Sequential PET images of CBF, CMRO₂, and OEF of permanent MCA occlusion in cats (left columns) compared with images of patients 12 hours after stroke (right columns). Two different cat subjects are shown (efficient and nonefficient perfusion) and three different patients are shown (A: early OEF defect with corresponding infarction on MRI, B: effective reperfusion without infarction, and C: ineffective/delayed reperfusion with large final partially hemorrhagic infarction). In the cat, the progressive decrease of CMRO₂ and the reduction of OEF predict infarction. In the patient, the area with preserved OEF is not infarcted (outside region on late MRI, upper part of figure A). If reperfusion occurs before OEF is reduced, tissue can be salvaged (left: cat, and left: patient in the lower part of the figure B).
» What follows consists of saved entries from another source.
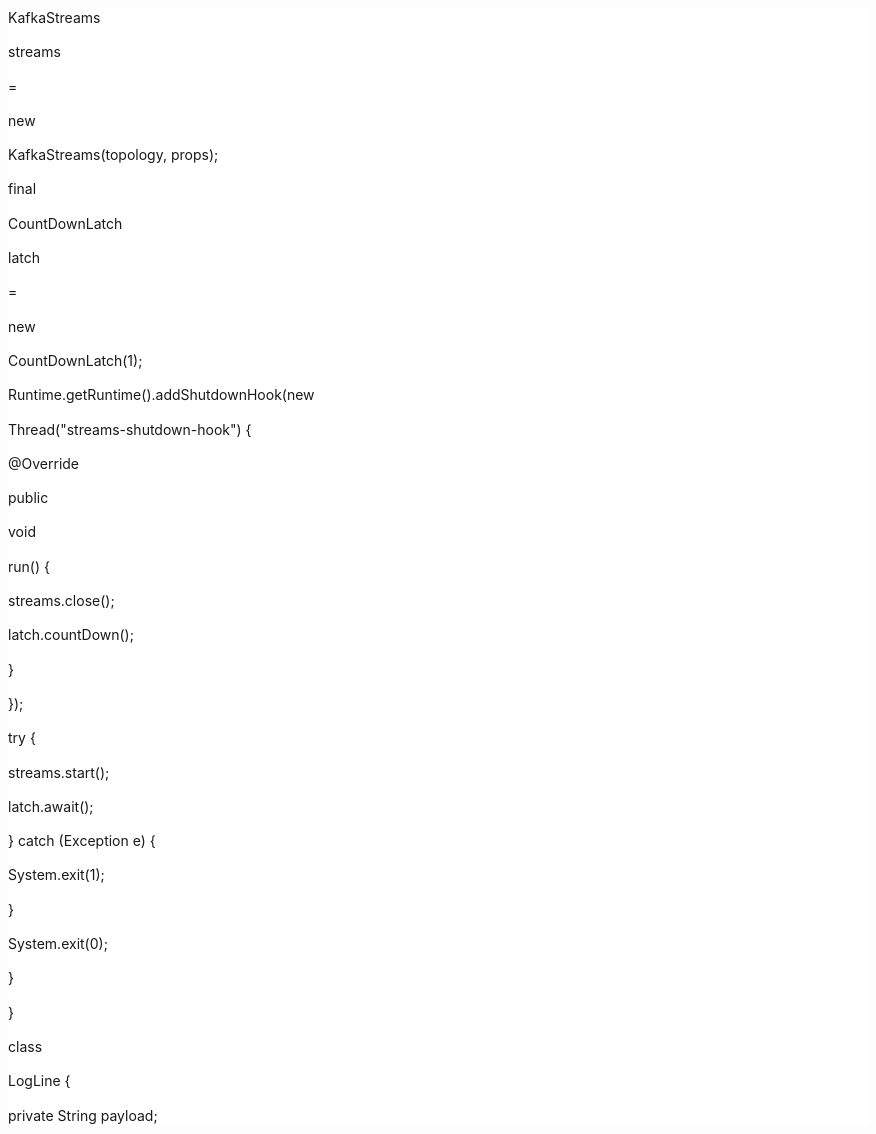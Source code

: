  KafkaStreams 

 streams 

 = 

 new 

 KafkaStreams(topology, props);

final 

 CountDownLatch 

 latch 

 = 

 new 

 CountDownLatch(1);

Runtime.getRuntime().addShutdownHook(new 

 Thread("streams-shutdown-hook") {

@Override

public 

 void 

 run() {

streams.close();

latch.countDown();

}

});

try {

streams.start();

latch.await();

} catch (Exception e) {

System.exit(1);

}

System.exit(0);

}

}

class 

 LogLine {

private String payload;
If reperfusion is achieved after this therapeutic window, tissue cannot be salvaged (right: cat, and right: patient in lower part of the figure C). CBF, cerebral blood flow; CMRO₂, cerebral metabolic rate for oxygen; MCA, middle cerebral artery; MRI, magnetic resonance imaging; OEF, oxygen extraction fraction; PET, positron emission tomography.

Figure 6

Heterogeneity of DWI and PWI lesion structure. (A) Examples of the three-dimensional structure of DWI and PWI lesions in acute stroke patients. Left, a single PWI lesion; center, a DWI lesion with multiple individual lesion components; right, a PWI lesion with multiple components. (B) Three-dimensional imaging of DWI and PWI lesions in acute stroke patients reveals intertwined regions of mismatch, DWI/PWI overlap, and early reperfusion. Regions that contain DWI lesions without superimposed PWI lesions (early reperfusion) are shown in blue; areas where DWI lesions have superimposed PWI lesions are shown in purple. The red areas are PWI lesions without superimposed DWI lesions (regions of mismatch). Reprinted from Stroke with permission from Olivot et al (2009). DWI, diffusion-weighted imaging; PWI, perfusion-weighted imaging.

Figure 7

A new hypothetical construct of the penumbra. The architecture and reversibility depend on time and location of rCBF reduction in the territory at risk after occlusion of a brain-supplying artery. The outside boundary represents the territory at risk of cerebral tissue that functions normally until rCBF is reduced for an extended period. Mini-cores coalesce with the duration of rCBF reduction devouring micro-penumbras. The period of evolution from normal function to the final state of the territory at risk may depend on a number of factors, including tissue location, depth of reduction of rCBF, inflammatory state at baseline and/or degree of inflammatory response, and other factors. The location of the mini-cores and mini-penumbras appear heterogeneously distributed. However, they in fact reflect the microvascular supply of tissue and cell vulnerabilities. rCBF, regional cerebral blood flow.